(Dataset extract)

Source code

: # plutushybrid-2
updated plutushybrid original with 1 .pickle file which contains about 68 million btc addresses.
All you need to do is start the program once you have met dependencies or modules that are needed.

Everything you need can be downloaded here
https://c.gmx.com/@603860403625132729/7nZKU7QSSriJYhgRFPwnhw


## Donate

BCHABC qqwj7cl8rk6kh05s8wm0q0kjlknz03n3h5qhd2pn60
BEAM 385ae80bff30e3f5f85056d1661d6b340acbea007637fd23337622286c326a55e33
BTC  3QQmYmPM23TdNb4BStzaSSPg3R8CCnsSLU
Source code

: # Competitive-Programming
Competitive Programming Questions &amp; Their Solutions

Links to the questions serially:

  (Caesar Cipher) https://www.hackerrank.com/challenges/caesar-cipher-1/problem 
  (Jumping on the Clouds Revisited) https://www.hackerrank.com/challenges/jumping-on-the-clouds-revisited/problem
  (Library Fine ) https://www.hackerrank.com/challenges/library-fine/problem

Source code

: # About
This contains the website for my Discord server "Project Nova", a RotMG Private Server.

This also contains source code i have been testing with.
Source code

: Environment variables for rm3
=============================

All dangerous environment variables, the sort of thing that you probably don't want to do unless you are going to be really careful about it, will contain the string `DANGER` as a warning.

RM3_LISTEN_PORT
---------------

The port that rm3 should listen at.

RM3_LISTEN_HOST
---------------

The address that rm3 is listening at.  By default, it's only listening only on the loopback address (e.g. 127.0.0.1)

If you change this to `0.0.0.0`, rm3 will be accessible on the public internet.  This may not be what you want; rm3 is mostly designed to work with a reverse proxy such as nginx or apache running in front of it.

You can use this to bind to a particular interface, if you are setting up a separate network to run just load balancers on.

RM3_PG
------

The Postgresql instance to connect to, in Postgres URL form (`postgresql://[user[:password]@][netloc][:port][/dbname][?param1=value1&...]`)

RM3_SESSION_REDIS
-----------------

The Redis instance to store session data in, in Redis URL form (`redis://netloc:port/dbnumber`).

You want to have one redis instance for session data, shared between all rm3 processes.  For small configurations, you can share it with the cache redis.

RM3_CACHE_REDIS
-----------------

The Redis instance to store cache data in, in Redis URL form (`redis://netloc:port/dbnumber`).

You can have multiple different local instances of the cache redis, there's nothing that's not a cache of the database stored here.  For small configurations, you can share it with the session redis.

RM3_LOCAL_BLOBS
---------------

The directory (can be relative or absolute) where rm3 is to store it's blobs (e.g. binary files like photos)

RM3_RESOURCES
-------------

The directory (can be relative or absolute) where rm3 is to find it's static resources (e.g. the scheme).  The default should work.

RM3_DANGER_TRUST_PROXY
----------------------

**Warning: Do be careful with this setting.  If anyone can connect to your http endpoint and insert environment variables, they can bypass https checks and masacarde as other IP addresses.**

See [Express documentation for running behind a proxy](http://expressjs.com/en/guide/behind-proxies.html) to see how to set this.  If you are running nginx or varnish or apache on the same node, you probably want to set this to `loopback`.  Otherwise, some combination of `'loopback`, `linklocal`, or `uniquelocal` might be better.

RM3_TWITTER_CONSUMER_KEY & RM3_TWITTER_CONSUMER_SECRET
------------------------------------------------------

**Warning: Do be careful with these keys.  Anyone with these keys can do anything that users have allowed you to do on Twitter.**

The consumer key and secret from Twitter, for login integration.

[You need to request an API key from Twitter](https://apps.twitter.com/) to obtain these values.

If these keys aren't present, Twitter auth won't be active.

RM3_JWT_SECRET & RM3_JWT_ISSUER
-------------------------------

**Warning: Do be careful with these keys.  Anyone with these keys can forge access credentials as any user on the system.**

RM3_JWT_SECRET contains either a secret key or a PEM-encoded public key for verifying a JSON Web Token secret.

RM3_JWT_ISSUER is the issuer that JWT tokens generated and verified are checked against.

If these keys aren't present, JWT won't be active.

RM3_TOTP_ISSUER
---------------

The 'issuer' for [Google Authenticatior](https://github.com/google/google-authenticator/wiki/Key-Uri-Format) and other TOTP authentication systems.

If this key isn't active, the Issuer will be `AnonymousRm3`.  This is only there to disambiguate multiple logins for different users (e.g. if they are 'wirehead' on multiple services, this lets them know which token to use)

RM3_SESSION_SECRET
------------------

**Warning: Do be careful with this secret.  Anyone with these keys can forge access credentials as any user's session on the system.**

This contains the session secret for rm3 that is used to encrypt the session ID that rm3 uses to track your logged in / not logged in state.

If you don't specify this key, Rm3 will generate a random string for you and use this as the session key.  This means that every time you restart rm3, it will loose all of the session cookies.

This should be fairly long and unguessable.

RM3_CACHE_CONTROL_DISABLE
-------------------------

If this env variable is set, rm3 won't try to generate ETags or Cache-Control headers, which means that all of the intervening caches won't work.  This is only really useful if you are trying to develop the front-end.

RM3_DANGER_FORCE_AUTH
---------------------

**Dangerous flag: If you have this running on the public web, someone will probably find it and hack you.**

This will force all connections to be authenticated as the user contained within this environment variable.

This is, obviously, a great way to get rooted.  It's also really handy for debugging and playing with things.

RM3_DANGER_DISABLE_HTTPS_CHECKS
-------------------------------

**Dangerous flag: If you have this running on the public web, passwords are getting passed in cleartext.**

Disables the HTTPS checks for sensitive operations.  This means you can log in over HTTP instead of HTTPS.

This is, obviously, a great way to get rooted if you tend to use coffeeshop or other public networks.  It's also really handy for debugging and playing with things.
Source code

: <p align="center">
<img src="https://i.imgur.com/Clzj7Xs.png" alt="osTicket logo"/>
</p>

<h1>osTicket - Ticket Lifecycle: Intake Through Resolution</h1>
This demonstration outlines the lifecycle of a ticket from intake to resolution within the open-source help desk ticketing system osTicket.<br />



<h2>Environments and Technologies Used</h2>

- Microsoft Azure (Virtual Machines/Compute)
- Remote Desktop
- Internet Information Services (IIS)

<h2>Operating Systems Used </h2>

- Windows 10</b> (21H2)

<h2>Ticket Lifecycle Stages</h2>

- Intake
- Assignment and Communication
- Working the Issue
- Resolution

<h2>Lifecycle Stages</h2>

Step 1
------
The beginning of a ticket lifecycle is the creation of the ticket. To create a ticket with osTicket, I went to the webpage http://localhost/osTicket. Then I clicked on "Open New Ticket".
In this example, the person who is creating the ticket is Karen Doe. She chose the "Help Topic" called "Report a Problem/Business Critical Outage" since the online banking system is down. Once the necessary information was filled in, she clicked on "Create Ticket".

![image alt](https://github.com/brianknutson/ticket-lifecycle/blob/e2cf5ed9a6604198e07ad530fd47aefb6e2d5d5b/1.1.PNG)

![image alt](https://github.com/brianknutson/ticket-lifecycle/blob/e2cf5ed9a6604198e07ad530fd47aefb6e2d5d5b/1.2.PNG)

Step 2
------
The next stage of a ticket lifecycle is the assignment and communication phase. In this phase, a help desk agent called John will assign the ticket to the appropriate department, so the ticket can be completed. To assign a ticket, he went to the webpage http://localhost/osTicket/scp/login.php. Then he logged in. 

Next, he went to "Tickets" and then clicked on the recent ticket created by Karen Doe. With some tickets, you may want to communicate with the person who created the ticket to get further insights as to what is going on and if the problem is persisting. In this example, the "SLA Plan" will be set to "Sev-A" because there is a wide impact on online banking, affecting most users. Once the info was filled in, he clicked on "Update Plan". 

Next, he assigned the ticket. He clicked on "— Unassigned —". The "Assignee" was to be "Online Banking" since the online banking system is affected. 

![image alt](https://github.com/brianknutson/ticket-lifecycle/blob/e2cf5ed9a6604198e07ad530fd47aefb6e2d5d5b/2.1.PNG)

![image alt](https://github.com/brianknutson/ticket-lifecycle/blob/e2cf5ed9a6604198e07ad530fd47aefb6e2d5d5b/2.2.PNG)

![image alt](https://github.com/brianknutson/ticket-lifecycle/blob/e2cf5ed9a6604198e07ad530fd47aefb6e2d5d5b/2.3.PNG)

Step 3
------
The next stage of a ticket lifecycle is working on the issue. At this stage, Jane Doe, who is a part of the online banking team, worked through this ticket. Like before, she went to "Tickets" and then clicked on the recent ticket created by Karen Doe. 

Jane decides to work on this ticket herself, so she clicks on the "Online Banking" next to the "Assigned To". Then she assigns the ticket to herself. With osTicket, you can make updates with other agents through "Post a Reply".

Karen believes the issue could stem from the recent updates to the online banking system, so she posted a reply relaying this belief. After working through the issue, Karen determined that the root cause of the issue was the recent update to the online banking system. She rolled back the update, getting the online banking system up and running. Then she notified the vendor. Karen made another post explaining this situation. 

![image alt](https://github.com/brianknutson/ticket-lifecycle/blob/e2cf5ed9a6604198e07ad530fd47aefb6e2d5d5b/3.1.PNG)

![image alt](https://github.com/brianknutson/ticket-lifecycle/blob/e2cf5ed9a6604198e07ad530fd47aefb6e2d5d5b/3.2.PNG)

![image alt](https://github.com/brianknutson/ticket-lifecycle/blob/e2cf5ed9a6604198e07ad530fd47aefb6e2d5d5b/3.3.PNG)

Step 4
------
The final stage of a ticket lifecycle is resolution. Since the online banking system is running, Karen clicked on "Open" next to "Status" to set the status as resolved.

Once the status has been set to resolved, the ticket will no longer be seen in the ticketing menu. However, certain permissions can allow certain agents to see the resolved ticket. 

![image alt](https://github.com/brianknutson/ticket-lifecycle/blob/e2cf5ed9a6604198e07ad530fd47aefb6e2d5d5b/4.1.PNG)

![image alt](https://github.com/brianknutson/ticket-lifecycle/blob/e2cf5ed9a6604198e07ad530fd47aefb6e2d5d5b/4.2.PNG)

(End Dataset extract)

| Your task |
Retype word for word everything in the listing above from the line that holds "RM3_JWT_ISSUER is the" down to the line that holds "Disables the HTTPS". Keep both end lines and leave out the rest.

| Answer below |
RM3_JWT_ISSUER is the issuer that JWT tokens generated and verified are checked against.

If these keys aren't present, JWT won't be active.

RM3_TOTP_ISSUER
---------------

The 'issuer' for [Google Authenticatior](https://github.com/google/google-authenticator/wiki/Key-Uri-Format) and other TOTP authentication systems.

If this key isn't active, the Issuer will be `AnonymousRm3`.  This is only there to disambiguate multiple logins for different users (e.g. if they are 'wirehead' on multiple services, this lets them know which token to use)

RM3_SESSION_SECRET
------------------

**Warning: Do be careful with this secret.  Anyone with these keys can forge access credentials as any user's session on the system.**

This contains the session secret for rm3 that is used to encrypt the session ID that rm3 uses to track your logged in / not logged in state.

If you don't specify this key, Rm3 will generate a random string for you and use this as the session key.  This means that every time you restart rm3, it will loose all of the session cookies.

This should be fairly long and unguessable.

RM3_CACHE_CONTROL_DISABLE
-------------------------

If this env variable is set, rm3 won't try to generate ETags or Cache-Control headers, which means that all of the intervening caches won't work.  This is only really useful if you are trying to develop the front-end.

RM3_DANGER_FORCE_AUTH
---------------------

**Dangerous flag: If you have this running on the public web, someone will probably find it and hack you.**

This will force all connections to be authenticated as the user contained within this environment variable.

This is, obviously, a great way to get rooted.  It's also really handy for debugging and playing with things.

RM3_DANGER_DISABLE_HTTPS_CHECKS
-------------------------------

**Dangerous flag: If you have this running on the public web, passwords are getting passed in cleartext.**

Disables the HTTPS checks for sensitive operations.  This means you can log in over HTTP instead of HTTPS.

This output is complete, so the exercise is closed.